*Task objective*
An exact reproduction is needed of every line from the beginning of the data down to and including the line that contains "[M-H] - 114.029", minus the pictures.

*Records for processing*
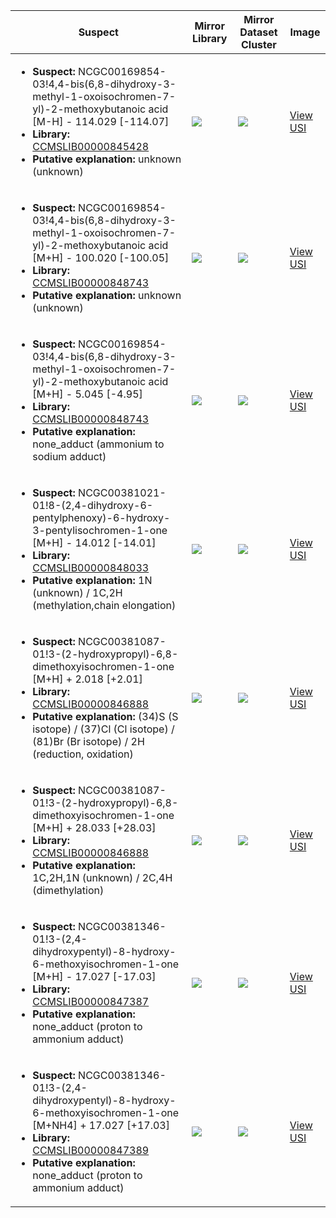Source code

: Suspect | Mirror Library | Mirror Dataset Cluster | Image
--- | --- | --- | ---
<ul><li><b>Suspect:</b> NCGC00169854-03!4,4-bis(6,8-dihydroxy-3-methyl-1-oxoisochromen-7-yl)-2-methoxybutanoic acid [M-H] - 114.029 [-114.07]</li><li><b>Library:</b> [CCMSLIB00000845428](https://gnps.ucsd.edu/ProteoSAFe/gnpslibraryspectrum.jsp?SpectrumID=CCMSLIB00000845428)</li><li><b>Putative explanation:</b> unknown (unknown)</li></ul> | ![](https://metabolomics-usi.ucsd.edu/svg/mirror?usi1=mzspec:MSV000080500:G5_RG5_01_3187.mzML:scan:303&usi2=mzspec:GNPSLIBRARY:CCMSLIB00000845428&mz_min=50&mz_max=500) | ![](https://metabolomics-usi.ucsd.edu/svg/mirror?usi1=mzspec:MSV000080500:G5_RG5_01_3187.mzML:scan:303&usi2=mzspec:MSV000084314:MSV000080500.mgf:scan:499&mz_min=50&mz_max=500) | [View USI](https://metabolomics-usi.ucsd.edu/svg/?usi=mzspec:MSV000080500:G5_RG5_01_3187.mzML:scan:303&mz_min=50&mz_max=500)
<ul><li><b>Suspect:</b> NCGC00169854-03!4,4-bis(6,8-dihydroxy-3-methyl-1-oxoisochromen-7-yl)-2-methoxybutanoic acid [M+H] - 100.020 [-100.05]</li><li><b>Library:</b> [CCMSLIB00000848743](https://gnps.ucsd.edu/ProteoSAFe/gnpslibraryspectrum.jsp?SpectrumID=CCMSLIB00000848743)</li><li><b>Putative explanation:</b> unknown (unknown)</li></ul> | ![](https://metabolomics-usi.ucsd.edu/svg/mirror?usi1=mzspec:MSV000080492:A11_RA11_01_2894.mzML:scan:426&usi2=mzspec:GNPSLIBRARY:CCMSLIB00000848743&mz_min=50&mz_max=500) | ![](https://metabolomics-usi.ucsd.edu/svg/mirror?usi1=mzspec:MSV000080492:A11_RA11_01_2894.mzML:scan:426&usi2=mzspec:MSV000084314:MSV000080492.mgf:scan:100949&mz_min=50&mz_max=500) | [View USI](https://metabolomics-usi.ucsd.edu/svg/?usi=mzspec:MSV000080492:A11_RA11_01_2894.mzML:scan:426&mz_min=50&mz_max=500)
<ul><li><b>Suspect:</b> NCGC00169854-03!4,4-bis(6,8-dihydroxy-3-methyl-1-oxoisochromen-7-yl)-2-methoxybutanoic acid [M+H] -   5.045 [-4.95]</li><li><b>Library:</b> [CCMSLIB00000848743](https://gnps.ucsd.edu/ProteoSAFe/gnpslibraryspectrum.jsp?SpectrumID=CCMSLIB00000848743)</li><li><b>Putative explanation:</b> none_adduct (ammonium to sodium adduct)</li></ul> | ![](https://metabolomics-usi.ucsd.edu/svg/mirror?usi1=mzspec:MSV000080492:C10_GC10_01_2622.mzML:scan:272&usi2=mzspec:GNPSLIBRARY:CCMSLIB00000848743&mz_min=50&mz_max=500) | ![](https://metabolomics-usi.ucsd.edu/svg/mirror?usi1=mzspec:MSV000080492:C10_GC10_01_2622.mzML:scan:272&usi2=mzspec:MSV000084314:MSV000080492.mgf:scan:100949&mz_min=50&mz_max=500) | [View USI](https://metabolomics-usi.ucsd.edu/svg/?usi=mzspec:MSV000080492:C10_GC10_01_2622.mzML:scan:272&mz_min=50&mz_max=500)
<ul><li><b>Suspect:</b> NCGC00381021-01!8-(2,4-dihydroxy-6-pentylphenoxy)-6-hydroxy-3-pentylisochromen-1-one [M+H] -  14.012 [-14.01]</li><li><b>Library:</b> [CCMSLIB00000848033](https://gnps.ucsd.edu/ProteoSAFe/gnpslibraryspectrum.jsp?SpectrumID=CCMSLIB00000848033)</li><li><b>Putative explanation:</b> 1N (unknown) / 1C,2H (methylation,chain elongation)</li></ul> | ![](https://metabolomics-usi.ucsd.edu/svg/mirror?usi1=mzspec:MSV000080492:G6_GG6_01_2644.mzML:scan:614&usi2=mzspec:GNPSLIBRARY:CCMSLIB00000848033&mz_min=50&mz_max=500) | ![](https://metabolomics-usi.ucsd.edu/svg/mirror?usi1=mzspec:MSV000080492:G6_GG6_01_2644.mzML:scan:614&usi2=mzspec:MSV000084314:MSV000080492.mgf:scan:91371&mz_min=50&mz_max=500) | [View USI](https://metabolomics-usi.ucsd.edu/svg/?usi=mzspec:MSV000080492:G6_GG6_01_2644.mzML:scan:614&mz_min=50&mz_max=500)
<ul><li><b>Suspect:</b> NCGC00381087-01!3-(2-hydroxypropyl)-6,8-dimethoxyisochromen-1-one [M+H] +   2.018 [+2.01]</li><li><b>Library:</b> [CCMSLIB00000846888](https://gnps.ucsd.edu/ProteoSAFe/gnpslibraryspectrum.jsp?SpectrumID=CCMSLIB00000846888)</li><li><b>Putative explanation:</b> (34)S (S isotope) / (37)Cl (Cl isotope) / (81)Br (Br isotope) / 2H (reduction, oxidation)</li></ul> | ![](https://metabolomics-usi.ucsd.edu/svg/mirror?usi1=mzspec:MSV000080554:E10_RE10_01_7971.mzML:scan:458&usi2=mzspec:GNPSLIBRARY:CCMSLIB00000846888&mz_min=50&mz_max=500) | ![](https://metabolomics-usi.ucsd.edu/svg/mirror?usi1=mzspec:MSV000080554:E10_RE10_01_7971.mzML:scan:458&usi2=mzspec:MSV000084314:MSV000080554.mgf:scan:37169&mz_min=50&mz_max=500) | [View USI](https://metabolomics-usi.ucsd.edu/svg/?usi=mzspec:MSV000080554:E10_RE10_01_7971.mzML:scan:458&mz_min=50&mz_max=500)
<ul><li><b>Suspect:</b> NCGC00381087-01!3-(2-hydroxypropyl)-6,8-dimethoxyisochromen-1-one [M+H] +  28.033 [+28.03]</li><li><b>Library:</b> [CCMSLIB00000846888](https://gnps.ucsd.edu/ProteoSAFe/gnpslibraryspectrum.jsp?SpectrumID=CCMSLIB00000846888)</li><li><b>Putative explanation:</b> 1C,2H,1N (unknown) / 2C,4H (dimethylation)</li></ul> | ![](https://metabolomics-usi.ucsd.edu/svg/mirror?usi1=mzspec:MSV000080554:C3_RC3_01_7951.mzML:scan:422&usi2=mzspec:GNPSLIBRARY:CCMSLIB00000846888&mz_min=50&mz_max=500) | ![](https://metabolomics-usi.ucsd.edu/svg/mirror?usi1=mzspec:MSV000080554:C3_RC3_01_7951.mzML:scan:422&usi2=mzspec:MSV000084314:MSV000080554.mgf:scan:37169&mz_min=50&mz_max=500) | [View USI](https://metabolomics-usi.ucsd.edu/svg/?usi=mzspec:MSV000080554:C3_RC3_01_7951.mzML:scan:422&mz_min=50&mz_max=500)
<ul><li><b>Suspect:</b> NCGC00381346-01!3-(2,4-dihydroxypentyl)-8-hydroxy-6-methoxyisochromen-1-one [M+H] -  17.027 [-17.03]</li><li><b>Library:</b> [CCMSLIB00000847387](https://gnps.ucsd.edu/ProteoSAFe/gnpslibraryspectrum.jsp?SpectrumID=CCMSLIB00000847387)</li><li><b>Putative explanation:</b> none_adduct (proton to ammonium adduct)</li></ul> | ![](https://metabolomics-usi.ucsd.edu/svg/mirror?usi1=mzspec:MSV000080492:C2_RC2_01_2745.mzML:scan:364&usi2=mzspec:GNPSLIBRARY:CCMSLIB00000847387&mz_min=50&mz_max=500) | ![](https://metabolomics-usi.ucsd.edu/svg/mirror?usi1=mzspec:MSV000080492:C2_RC2_01_2745.mzML:scan:364&usi2=mzspec:MSV000084314:MSV000080492.mgf:scan:82869&mz_min=50&mz_max=500) | [View USI](https://metabolomics-usi.ucsd.edu/svg/?usi=mzspec:MSV000080492:C2_RC2_01_2745.mzML:scan:364&mz_min=50&mz_max=500)
<ul><li><b>Suspect:</b> NCGC00381346-01!3-(2,4-dihydroxypentyl)-8-hydroxy-6-methoxyisochromen-1-one [M+NH4] +  17.027 [+17.03]</li><li><b>Library:</b> [CCMSLIB00000847389](https://gnps.ucsd.edu/ProteoSAFe/gnpslibraryspectrum.jsp?SpectrumID=CCMSLIB00000847389)</li><li><b>Putative explanation:</b> none_adduct (proton to ammonium adduct)</li></ul> | ![](https://metabolomics-usi.ucsd.edu/svg/mirror?usi1=mzspec:MSV000080492:C2_RC2_01_2745.mzML:scan:359&usi2=mzspec:GNPSLIBRARY:CCMSLIB00000847389&mz_min=50&mz_max=500) | ![](https://metabolomics-usi.ucsd.edu/svg/mirror?usi1=mzspec:MSV000080492:C2_RC2_01_2745.mzML:scan:359&usi2=mzspec:MSV000084314:MSV000080492.mgf:scan:83890&mz_min=50&mz_max=500) | [View USI](https://metabolomics-usi.ucsd.edu/svg/?usi=mzspec:MSV000080492:C2_RC2_01_2745.mzML:scan:359&mz_min=50&mz_max=500)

*Your solution*
Source code

: Suspect | Mirror Library | Mirror Dataset Cluster | Image
--- | --- | --- | ---
<ul><li><b>Suspect:</b> NCGC00169854-03!4,4-bis(6,8-dihydroxy-3-methyl-1-oxoisochromen-7-yl)-2-methoxybutanoic acid [M-H] - 114.029 [-114.07]</li><li><b>Library:</b> [CCMSLIB00000845428](https://gnps.ucsd.edu/ProteoSAFe/gnpslibraryspectrum.jsp?SpectrumID=CCMSLIB00000845428)</li><li><b>Putative explanation:</b> unknown (unknown)</li></ul> | ![](https://metabolomics-usi.ucsd.edu/svg/mirror?usi1=mzspec:MSV000080500:G5_RG5_01_3187.mzML:scan:303&usi2=mzspec:GNPSLIBRARY:CCMSLIB00000845428&mz_min=50&mz_max=500) | ![](https://metabolomics-usi.ucsd.edu/svg/mirror?usi1=mzspec:MSV000080500:G5_RG5_01_3187.mzML:scan:303&usi2=mzspec:MSV000084314:MSV000080500.mgf:scan:499&mz_min=50&mz_max=500) | [View USI](https://metabolomics-usi.ucsd.edu/svg/?usi=mzspec:MSV000080500:G5_RG5_01_3187.mzML:scan:303&mz_min=50&mz_max=500)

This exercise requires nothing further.